**Saved entries:**
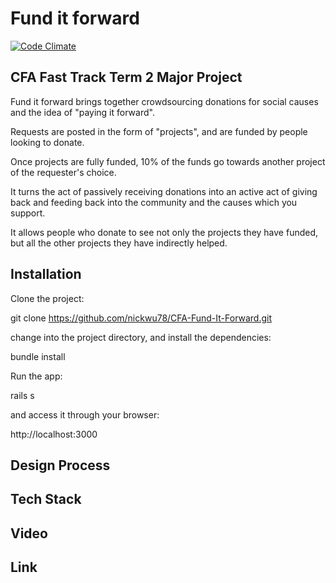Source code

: # Fund it forward
[![Code Climate](https://codeclimate.com/github/codeclimate/codeclimate/badges/gpa.svg)](https://codeclimate.com/github/codeclimate/codeclimate)
## CFA Fast Track Term 2 Major Project

Fund it forward brings together crowdsourcing donations for social causes and the idea of "paying it forward".

Requests are posted in the form of "projects", and are funded by people looking to donate.

Once projects are fully funded, 10% of the funds go towards another project of the requester's choice.

It turns the act of passively receiving donations into an active act of giving back and feeding back into the community and the causes which you support.

It allows people who donate to see not only the projects they have funded, but all the other projects they have indirectly helped.

## Installation

Clone the project:

git clone https://github.com/nickwu78/CFA-Fund-It-Forward.git

change into the project directory, and install the dependencies:

bundle install

Run the app:

rails s

and access it through your browser:

http://localhost:3000

## Design Process

## Tech Stack

## Video

## Link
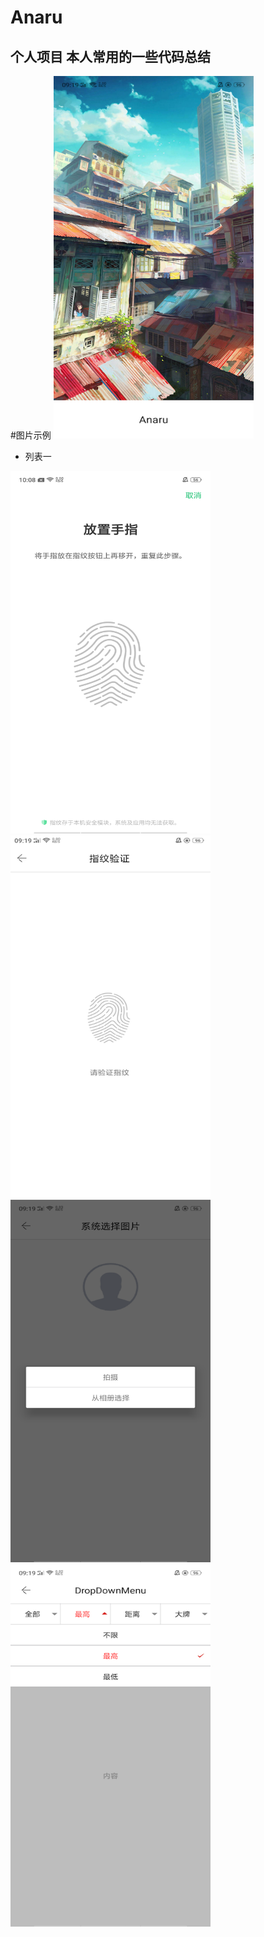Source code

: # Anaru
个人项目
本人常用的一些代码总结
------------------

#图片示例
<img src="https://github.com/LRDDYR/Anaru/raw/master/screenshot/Screenshot_2018-07-27-09-19-16-93.png" width="320" height="580"/>
* 列表一
<img src="https://github.com/LRDDYR/Anaru/raw/master/screenshot/Screenshot_2018-07-18-10-08-57-62.png" width="320" height="580"/>
<img src="https://github.com/LRDDYR/Anaru/raw/master/screenshot/Screenshot_2018-07-27-09-19-23-80.png" width="320" height="580"/>
<img src="https://github.com/LRDDYR/Anaru/raw/master/screenshot/Screenshot_2018-07-27-09-19-32-10.png" width="320" height="580"/>
<img src="https://github.com/LRDDYR/Anaru/raw/master/screenshot/Screenshot_2018-07-27-09-19-45-38.png" width="320" height="580"/>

**TASK DESCRIPTION:** An exact copy of all the records, free of pictures, is the expected answer.

**FINISHED TASK:**
Source code

: # Fund it forward
[![Code Climate](https://codeclimate.com/github/codeclimate/codeclimate/badges/gpa.svg)](https://codeclimate.com/github/codeclimate/codeclimate)
## CFA Fast Track Term 2 Major Project

Fund it forward brings together crowdsourcing donations for social causes and the idea of "paying it forward".

Requests are posted in the form of "projects", and are funded by people looking to donate.

Once projects are fully funded, 10% of the funds go towards another project of the requester's choice.

It turns the act of passively receiving donations into an active act of giving back and feeding back into the community and the causes which you support.

It allows people who donate to see not only the projects they have funded, but all the other projects they have indirectly helped.

## Installation

Clone the project:

git clone https://github.com/nickwu78/CFA-Fund-It-Forward.git

change into the project directory, and install the dependencies:

bundle install

Run the app:

rails s

and access it through your browser:

http://localhost:3000

## Design Process

## Tech Stack

## Video

## Link
Source code

: # Anaru
个人项目
本人常用的一些代码总结
------------------

#图片示例
<img src="https://github.com/LRDDYR/Anaru/raw/master/screenshot/Screenshot_2018-07-27-09-19-16-93.png" width="320" height="580"/>
* 列表一
<img src="https://github.com/LRDDYR/Anaru/raw/master/screenshot/Screenshot_2018-07-18-10-08-57-62.png" width="320" height="580"/>
<img src="https://github.com/LRDDYR/Anaru/raw/master/screenshot/Screenshot_2018-07-27-09-19-23-80.png" width="320" height="580"/>
<img src="https://github.com/LRDDYR/Anaru/raw/master/screenshot/Screenshot_2018-07-27-09-19-32-10.png" width="320" height="580"/>
<img src="https://github.com/LRDDYR/Anaru/raw/master/screenshot/Screenshot_2018-07-27-09-19-45-38.png" width="320" height="580"/>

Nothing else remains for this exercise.